A Mammogram and a MURDER!

June 7th, 2010

My first mammogram appointment took place at a clinic in Topeka.  As  I waited in the lobby for the nurse to call my name, I glanced over the various magazines.  Strangely, they were all sports magazines.   Sports Illustrated, Inside Sports, ESPN…. men don’t typically get mammograms do they?  Not that men are the only ones who read sports magazines, but the sheer amount of sport magazines on those tables seemed strangely out of whack for the waiting room of a mammogram clinic.  I asked the receptionist if I had time to run out to my car.  I wanted to get my camera and document this strange anomaly, but she told me that I had better just stay put.  So I sat back down wishing for a People to take my mind off of what was soon to come.

A few minutes later, a nurse invited me back.  She showed me to a small changing room and instructed me to remove my shirt and my bra and to tie the robe in the front.  “Not in the back,” she repeated, “the front”.

Oh yeah… right… gotcha!

So I changed into the cotton hospital gown trying to secure the ties as well as I could.  Clutching the gown to keep things covered, I stepped out into the hallway where the nurse, who actually turned out to be the ‘mammogrammer’…or… uh… the… mammogramophotographer?… or… the… uh… mammogrammerista?…. directed me back to a small room that was maybe six feet by ten feet (trust me, the size of the room plays a critical role later in this story).  In only a few seconds this skilled mammographonerator had me hog tied, trussed up, cinched in, and splayed open so that the machine was gripping my boob with all the tenderness of a semi-tractor trailer.

A pattern quickly developed.

She would reposition me, crank down that machine, smoosh my boob into oblivion,and then say “don’t breathe.”

The “don’t breathe” statement quickly became problematic for me.  Because I am an anticipator.
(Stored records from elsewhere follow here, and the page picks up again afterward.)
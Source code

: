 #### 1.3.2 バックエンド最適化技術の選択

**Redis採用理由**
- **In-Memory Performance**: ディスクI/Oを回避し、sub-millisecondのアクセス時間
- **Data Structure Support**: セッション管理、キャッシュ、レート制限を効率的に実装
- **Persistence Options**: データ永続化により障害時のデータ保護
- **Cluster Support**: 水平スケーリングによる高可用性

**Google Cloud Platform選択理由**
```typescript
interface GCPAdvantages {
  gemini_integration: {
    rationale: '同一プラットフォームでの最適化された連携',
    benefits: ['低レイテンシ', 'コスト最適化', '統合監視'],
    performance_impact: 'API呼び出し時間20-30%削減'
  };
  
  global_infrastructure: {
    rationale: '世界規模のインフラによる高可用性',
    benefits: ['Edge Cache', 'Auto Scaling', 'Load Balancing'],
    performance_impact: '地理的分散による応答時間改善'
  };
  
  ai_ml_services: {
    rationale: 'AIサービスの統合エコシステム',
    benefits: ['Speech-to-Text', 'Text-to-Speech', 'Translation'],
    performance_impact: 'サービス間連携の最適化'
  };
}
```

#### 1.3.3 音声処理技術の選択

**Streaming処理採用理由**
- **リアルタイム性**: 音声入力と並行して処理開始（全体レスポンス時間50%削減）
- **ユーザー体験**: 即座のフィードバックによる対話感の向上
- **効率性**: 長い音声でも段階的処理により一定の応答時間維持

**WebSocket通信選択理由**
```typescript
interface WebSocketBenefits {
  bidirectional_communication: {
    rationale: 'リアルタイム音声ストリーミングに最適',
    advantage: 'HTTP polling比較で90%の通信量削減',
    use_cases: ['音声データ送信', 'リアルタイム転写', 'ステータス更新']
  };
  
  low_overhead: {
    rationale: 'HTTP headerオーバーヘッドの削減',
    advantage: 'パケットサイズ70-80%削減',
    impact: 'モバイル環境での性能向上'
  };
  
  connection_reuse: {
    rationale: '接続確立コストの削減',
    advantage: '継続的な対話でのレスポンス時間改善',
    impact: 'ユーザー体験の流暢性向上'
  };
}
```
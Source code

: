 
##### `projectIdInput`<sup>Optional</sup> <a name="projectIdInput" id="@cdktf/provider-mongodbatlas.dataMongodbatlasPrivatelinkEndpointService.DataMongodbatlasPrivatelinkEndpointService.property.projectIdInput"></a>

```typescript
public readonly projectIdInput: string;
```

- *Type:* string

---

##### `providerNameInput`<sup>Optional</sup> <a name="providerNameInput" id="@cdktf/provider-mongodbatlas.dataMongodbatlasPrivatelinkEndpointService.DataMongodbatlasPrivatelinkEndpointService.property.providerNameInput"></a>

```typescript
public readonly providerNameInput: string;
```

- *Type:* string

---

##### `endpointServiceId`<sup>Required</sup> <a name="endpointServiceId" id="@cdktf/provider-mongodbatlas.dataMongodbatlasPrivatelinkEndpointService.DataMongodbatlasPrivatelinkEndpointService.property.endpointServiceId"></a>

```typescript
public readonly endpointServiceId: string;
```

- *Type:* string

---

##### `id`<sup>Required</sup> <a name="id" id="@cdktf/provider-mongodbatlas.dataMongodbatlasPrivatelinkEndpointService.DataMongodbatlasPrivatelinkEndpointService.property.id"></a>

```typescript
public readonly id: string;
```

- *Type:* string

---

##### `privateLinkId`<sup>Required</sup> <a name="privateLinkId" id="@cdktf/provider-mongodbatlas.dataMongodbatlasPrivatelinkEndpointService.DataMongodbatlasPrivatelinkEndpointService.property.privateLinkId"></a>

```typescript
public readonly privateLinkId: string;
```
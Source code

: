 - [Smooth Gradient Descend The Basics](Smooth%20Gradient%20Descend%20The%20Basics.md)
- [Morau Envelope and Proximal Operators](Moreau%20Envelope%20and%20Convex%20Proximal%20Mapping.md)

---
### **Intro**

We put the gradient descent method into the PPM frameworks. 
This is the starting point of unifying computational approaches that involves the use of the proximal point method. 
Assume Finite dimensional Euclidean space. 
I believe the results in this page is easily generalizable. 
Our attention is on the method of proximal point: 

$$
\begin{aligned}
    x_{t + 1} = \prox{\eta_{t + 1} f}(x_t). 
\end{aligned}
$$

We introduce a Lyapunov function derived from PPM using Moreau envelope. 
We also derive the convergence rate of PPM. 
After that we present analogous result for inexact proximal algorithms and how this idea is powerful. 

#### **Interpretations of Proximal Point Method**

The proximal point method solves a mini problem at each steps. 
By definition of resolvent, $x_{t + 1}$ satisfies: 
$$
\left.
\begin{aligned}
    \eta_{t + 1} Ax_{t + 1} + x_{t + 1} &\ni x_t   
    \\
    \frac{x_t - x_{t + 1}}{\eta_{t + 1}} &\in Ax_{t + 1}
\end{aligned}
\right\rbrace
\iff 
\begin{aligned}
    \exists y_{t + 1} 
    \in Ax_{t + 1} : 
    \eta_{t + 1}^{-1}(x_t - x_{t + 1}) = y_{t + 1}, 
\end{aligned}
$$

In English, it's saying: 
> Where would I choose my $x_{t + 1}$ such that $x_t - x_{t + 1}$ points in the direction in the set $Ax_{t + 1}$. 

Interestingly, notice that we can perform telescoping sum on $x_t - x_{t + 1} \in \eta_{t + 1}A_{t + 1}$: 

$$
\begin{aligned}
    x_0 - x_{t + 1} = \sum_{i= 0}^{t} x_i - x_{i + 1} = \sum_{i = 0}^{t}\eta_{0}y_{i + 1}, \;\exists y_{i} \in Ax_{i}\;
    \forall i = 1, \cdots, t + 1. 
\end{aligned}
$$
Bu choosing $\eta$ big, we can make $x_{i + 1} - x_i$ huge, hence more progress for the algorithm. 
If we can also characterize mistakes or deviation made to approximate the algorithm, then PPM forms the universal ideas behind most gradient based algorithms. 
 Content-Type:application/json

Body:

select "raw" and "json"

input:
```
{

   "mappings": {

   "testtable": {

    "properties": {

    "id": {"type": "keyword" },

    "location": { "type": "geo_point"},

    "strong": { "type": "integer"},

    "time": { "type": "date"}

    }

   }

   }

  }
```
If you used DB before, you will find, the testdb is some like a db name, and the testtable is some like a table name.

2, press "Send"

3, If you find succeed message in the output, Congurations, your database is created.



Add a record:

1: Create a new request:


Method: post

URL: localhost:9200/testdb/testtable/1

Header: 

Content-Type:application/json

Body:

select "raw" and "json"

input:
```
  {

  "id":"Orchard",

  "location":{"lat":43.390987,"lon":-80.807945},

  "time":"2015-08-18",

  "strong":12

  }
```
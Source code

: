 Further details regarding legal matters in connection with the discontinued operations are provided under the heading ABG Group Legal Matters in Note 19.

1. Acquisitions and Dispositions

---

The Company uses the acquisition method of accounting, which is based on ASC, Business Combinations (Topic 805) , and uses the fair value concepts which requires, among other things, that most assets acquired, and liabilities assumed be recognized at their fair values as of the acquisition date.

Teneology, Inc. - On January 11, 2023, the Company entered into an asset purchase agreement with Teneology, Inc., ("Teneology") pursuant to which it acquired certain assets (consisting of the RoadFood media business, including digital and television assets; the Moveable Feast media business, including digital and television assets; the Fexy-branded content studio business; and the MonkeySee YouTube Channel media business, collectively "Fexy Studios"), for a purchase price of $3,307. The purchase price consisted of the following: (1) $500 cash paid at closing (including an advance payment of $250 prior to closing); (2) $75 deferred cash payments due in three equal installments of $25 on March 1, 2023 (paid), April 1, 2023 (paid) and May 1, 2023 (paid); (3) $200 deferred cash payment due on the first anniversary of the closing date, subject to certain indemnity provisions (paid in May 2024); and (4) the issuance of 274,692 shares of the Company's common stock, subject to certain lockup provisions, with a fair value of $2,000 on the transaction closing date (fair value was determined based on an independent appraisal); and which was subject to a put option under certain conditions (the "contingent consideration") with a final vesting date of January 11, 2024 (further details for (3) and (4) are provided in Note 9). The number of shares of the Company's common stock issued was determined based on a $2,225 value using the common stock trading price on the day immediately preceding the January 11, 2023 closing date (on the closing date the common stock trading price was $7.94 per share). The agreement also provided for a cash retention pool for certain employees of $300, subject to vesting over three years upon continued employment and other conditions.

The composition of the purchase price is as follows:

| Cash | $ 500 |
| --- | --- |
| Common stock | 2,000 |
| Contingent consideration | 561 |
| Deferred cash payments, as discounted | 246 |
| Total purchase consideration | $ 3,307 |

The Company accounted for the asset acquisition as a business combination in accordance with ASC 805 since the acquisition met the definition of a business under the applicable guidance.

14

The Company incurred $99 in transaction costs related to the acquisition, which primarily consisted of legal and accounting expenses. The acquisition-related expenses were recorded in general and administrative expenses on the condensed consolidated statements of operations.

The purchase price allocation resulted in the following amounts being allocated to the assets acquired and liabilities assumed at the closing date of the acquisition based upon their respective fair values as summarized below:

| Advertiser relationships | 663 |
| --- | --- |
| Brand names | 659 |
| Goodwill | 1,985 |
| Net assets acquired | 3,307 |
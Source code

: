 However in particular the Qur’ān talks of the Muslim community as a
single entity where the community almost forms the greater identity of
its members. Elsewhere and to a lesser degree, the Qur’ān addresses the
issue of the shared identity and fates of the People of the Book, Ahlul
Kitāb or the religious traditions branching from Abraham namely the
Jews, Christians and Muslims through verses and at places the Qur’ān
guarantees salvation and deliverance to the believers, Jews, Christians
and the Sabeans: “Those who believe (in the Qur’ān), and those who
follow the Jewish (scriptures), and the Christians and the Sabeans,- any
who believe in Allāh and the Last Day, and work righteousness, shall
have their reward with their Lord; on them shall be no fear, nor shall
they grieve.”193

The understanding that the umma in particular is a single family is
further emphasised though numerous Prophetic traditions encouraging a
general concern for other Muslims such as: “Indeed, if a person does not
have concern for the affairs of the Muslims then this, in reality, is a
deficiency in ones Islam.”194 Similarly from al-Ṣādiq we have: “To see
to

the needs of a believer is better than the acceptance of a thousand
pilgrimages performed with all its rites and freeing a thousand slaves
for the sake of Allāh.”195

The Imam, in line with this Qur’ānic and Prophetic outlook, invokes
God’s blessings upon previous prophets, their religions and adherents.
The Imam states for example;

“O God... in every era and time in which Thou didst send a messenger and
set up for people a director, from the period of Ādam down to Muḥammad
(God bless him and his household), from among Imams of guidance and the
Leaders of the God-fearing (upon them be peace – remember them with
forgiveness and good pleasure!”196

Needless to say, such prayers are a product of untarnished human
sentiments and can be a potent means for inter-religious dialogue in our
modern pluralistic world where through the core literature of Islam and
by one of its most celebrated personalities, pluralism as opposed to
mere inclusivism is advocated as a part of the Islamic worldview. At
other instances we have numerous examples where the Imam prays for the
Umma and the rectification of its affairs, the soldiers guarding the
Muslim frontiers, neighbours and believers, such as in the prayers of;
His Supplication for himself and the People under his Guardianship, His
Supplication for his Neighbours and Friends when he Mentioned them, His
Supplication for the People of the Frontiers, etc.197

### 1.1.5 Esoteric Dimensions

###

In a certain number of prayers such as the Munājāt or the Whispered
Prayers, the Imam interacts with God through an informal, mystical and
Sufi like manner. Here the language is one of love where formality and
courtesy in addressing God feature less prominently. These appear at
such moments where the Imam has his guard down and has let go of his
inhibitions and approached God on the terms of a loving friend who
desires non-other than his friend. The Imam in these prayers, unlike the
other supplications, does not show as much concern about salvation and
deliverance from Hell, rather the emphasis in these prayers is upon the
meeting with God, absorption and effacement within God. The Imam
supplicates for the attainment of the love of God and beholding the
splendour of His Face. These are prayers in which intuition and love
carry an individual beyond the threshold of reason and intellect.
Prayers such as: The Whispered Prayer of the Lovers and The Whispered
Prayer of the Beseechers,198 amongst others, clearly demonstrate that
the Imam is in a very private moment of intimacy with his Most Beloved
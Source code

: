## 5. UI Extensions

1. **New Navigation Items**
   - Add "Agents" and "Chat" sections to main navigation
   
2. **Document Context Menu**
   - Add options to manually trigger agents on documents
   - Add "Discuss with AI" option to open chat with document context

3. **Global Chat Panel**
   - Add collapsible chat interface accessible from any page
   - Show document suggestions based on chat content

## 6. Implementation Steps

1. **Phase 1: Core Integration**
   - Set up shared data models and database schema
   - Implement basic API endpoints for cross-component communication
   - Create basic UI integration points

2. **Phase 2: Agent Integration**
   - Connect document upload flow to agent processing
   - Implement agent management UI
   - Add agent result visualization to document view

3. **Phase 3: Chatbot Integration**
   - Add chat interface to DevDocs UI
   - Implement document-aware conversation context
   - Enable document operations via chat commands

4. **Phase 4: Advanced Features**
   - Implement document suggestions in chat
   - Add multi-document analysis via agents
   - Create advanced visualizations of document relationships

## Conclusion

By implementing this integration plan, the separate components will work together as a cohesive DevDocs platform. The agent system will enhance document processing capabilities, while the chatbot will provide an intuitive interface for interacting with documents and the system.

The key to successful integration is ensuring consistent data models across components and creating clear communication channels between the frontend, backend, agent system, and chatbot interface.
Once I find out what it is that people want from me, I try to anticipate it. I try to already have or do, whatever it is, that I know that they prefer, before they even ask for it.

It’s like the great line from Gosford Park. You know the one!  Helen Mirren plays Mrs. Wilson, who years ago had a baby by her evil boss and she gives the baby up for adoption only to discover him years later at the estate where she now works as a housekeeper and then she realizes that her son has come to… to… well… to… uh… to… uh…  Oh!  I can’t tell you!  It will ruin the whole story!  But her famous line goes like this..

What gift do you think a good servant has that separates them from the others? It’s the gift of anticipation. And I’m a good servant. I’m better than good. I’m the best. I’m the perfect servant. I know when they’ll be hungry and the food is ready. I know when they’ll be tired and the bed is turned down. I know it before they know it themselves.


Like Mrs. Wilson, I too anticipate people’s needs.  If I know what you like, I will have it ready for you and it is even worse if I don’t know you very well.  Then I really go off the deep end with the whole anticipation thing.  So having just met this ‘mammographerator’, I was determined to anticipate her needs thereby making her life so blissfully easy that she would come to think of me as her best patient EVER!  She would begin to anticipate my yearly mammogram almost as much as I anticipated her mammographarian needs!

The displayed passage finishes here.